WHAT YOU SHOULD DO.
Output the records exactly, every one of them.

MATERIAL PROVIDED.

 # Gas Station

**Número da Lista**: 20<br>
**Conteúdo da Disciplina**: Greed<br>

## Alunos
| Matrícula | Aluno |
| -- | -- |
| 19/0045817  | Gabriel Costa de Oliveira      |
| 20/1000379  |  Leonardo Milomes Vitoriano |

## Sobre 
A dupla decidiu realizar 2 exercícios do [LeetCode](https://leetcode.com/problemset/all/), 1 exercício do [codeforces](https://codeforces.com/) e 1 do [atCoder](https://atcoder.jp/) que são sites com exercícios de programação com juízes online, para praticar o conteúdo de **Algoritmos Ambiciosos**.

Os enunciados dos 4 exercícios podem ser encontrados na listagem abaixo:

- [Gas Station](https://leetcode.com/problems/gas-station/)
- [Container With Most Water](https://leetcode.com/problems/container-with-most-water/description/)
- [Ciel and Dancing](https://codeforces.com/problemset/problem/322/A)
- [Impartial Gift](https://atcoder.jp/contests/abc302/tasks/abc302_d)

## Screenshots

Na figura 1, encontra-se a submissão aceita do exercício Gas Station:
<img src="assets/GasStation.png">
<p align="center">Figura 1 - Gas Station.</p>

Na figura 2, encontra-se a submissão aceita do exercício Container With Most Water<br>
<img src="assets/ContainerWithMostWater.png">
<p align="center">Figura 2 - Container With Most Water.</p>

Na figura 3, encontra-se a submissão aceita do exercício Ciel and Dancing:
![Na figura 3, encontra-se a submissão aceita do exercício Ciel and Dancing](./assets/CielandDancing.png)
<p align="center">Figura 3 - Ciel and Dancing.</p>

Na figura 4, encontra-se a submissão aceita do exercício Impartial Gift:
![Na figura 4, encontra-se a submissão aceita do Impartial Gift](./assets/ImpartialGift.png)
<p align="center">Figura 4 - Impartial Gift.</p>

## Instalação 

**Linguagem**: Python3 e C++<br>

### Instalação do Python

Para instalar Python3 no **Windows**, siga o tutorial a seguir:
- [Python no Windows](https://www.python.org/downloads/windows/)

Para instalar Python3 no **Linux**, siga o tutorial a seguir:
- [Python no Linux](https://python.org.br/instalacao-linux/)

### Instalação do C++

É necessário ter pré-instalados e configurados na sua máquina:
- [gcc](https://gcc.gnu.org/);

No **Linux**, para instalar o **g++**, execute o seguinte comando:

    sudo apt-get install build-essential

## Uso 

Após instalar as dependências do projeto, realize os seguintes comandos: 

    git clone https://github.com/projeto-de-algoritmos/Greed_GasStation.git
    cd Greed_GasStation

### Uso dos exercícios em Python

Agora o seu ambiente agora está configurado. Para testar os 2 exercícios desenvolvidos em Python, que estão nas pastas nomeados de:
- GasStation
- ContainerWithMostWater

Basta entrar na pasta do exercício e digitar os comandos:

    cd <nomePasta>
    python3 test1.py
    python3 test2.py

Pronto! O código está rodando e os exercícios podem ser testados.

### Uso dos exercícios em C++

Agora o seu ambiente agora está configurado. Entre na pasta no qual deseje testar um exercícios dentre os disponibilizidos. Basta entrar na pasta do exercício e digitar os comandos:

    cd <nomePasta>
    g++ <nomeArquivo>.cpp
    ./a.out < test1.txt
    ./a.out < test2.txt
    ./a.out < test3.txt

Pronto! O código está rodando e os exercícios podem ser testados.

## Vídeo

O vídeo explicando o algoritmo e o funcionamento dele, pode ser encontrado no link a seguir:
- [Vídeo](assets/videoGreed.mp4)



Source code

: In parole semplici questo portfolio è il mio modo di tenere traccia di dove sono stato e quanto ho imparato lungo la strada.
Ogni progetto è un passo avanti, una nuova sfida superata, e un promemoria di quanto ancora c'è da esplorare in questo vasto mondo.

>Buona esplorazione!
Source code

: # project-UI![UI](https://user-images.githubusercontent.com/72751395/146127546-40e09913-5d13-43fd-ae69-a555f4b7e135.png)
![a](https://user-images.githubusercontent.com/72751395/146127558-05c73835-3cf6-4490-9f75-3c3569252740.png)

EXERCISE SOLUTION.
 # Gas Station

**Número da Lista**: 20<br>
**Conteúdo da Disciplina**: Greed<br>

## Alunos
| Matrícula | Aluno |
| -- | -- |
| 19/0045817  | Gabriel Costa de Oliveira      |
| 20/1000379  |  Leonardo Milomes Vitoriano |

## Sobre 
A dupla decidiu realizar 2 exercícios do [LeetCode](https://leetcode.com/problemset/all/), 1 exercício do [codeforces](https://codeforces.com/) e 1 do [atCoder](https://atcoder.jp/) que são sites com exercícios de programação com juízes online, para praticar o conteúdo de **Algoritmos Ambiciosos**.

Os enunciados dos 4 exercícios podem ser encontrados na listagem abaixo:

- [Gas Station](https://leetcode.com/problems/gas-station/)
- [Container With Most Water](https://leetcode.com/problems/container-with-most-water/description/)
- [Ciel and Dancing](https://codeforces.com/problemset/problem/322/A)
- [Impartial Gift](https://atcoder.jp/contests/abc302/tasks/abc302_d)

## Screenshots

Na figura 1, encontra-se a submissão aceita do exercício Gas Station:
<img src="assets/GasStation.png">
<p align="center">Figura 1 - Gas Station.</p>

Na figura 2, encontra-se a submissão aceita do exercício Container With Most Water<br>
<img src="assets/ContainerWithMostWater.png">
<p align="center">Figura 2 - Container With Most Water.</p>

Na figura 3, encontra-se a submissão aceita do exercício Ciel and Dancing:
![Na figura 3, encontra-se a submissão aceita do exercício Ciel and Dancing](./assets/CielandDancing.png)
<p align="center">Figura 3 - Ciel and Dancing.</p>

Na figura 4, encontra-se a submissão aceita do exercício Impartial Gift:
![Na figura 4, encontra-se a submissão aceita do Impartial Gift](./assets/ImpartialGift.png)
<p align="center">Figura 4 - Impartial Gift.</p>

## Instalação 

**Linguagem**: Python3 e C++<br>

### Instalação do Python

Para instalar Python3 no **Windows**, siga o tutorial a seguir:
- [Python no Windows](https://www.python.org/downloads/windows/)

Para instalar Python3 no **Linux**, siga o tutorial a seguir:
- [Python no Linux](https://python.org.br/instalacao-linux/)

### Instalação do C++

É necessário ter pré-instalados e configurados na sua máquina:
- [gcc](https://gcc.gnu.org/);

No **Linux**, para instalar o **g++**, execute o seguinte comando:

    sudo apt-get install build-essential

## Uso 

Após instalar as dependências do projeto, realize os seguintes comandos: 

    git clone https://github.com/projeto-de-algoritmos/Greed_GasStation.git
    cd Greed_GasStation

### Uso dos exercícios em Python

Agora o seu ambiente agora está configurado. Para testar os 2 exercícios desenvolvidos em Python, que estão nas pastas nomeados de:
- GasStation
- ContainerWithMostWater

Basta entrar na pasta do exercício e digitar os comandos:

    cd <nomePasta>
    python3 test1.py
    python3 test2.py

Pronto! O código está rodando e os exercícios podem ser testados.

### Uso dos exercícios em C++

Agora o seu ambiente agora está configurado. Entre na pasta no qual deseje testar um exercícios dentre os disponibilizidos. Basta entrar na pasta do exercício e digitar os comandos:

    cd <nomePasta>
    g++ <nomeArquivo>.cpp
    ./a.out < test1.txt
    ./a.out < test2.txt
    ./a.out < test3.txt

Pronto! O código está rodando e os exercícios podem ser testados.

## Vídeo

O vídeo explicando o algoritmo e o funcionamento dele, pode ser encontrado no link a seguir:
- [Vídeo](assets/videoGreed.mp4)



Source code

: In parole semplici questo portfolio è il mio modo di tenere traccia di dove sono stato e quanto ho imparato lungo la strada.
Ogni progetto è un passo avanti, una nuova sfida superata, e un promemoria di quanto ancora c'è da esplorare in questo vasto mondo.

>Buona esplorazione!
Source code

: # project-UI![UI](https://user-images.githubusercontent.com/72751395/146127546-40e09913-5d13-43fd-ae69-a555f4b7e135.png)
![a](https://user-images.githubusercontent.com/72751395/146127558-05c73835-3cf6-4490-9f75-3c3569252740.png)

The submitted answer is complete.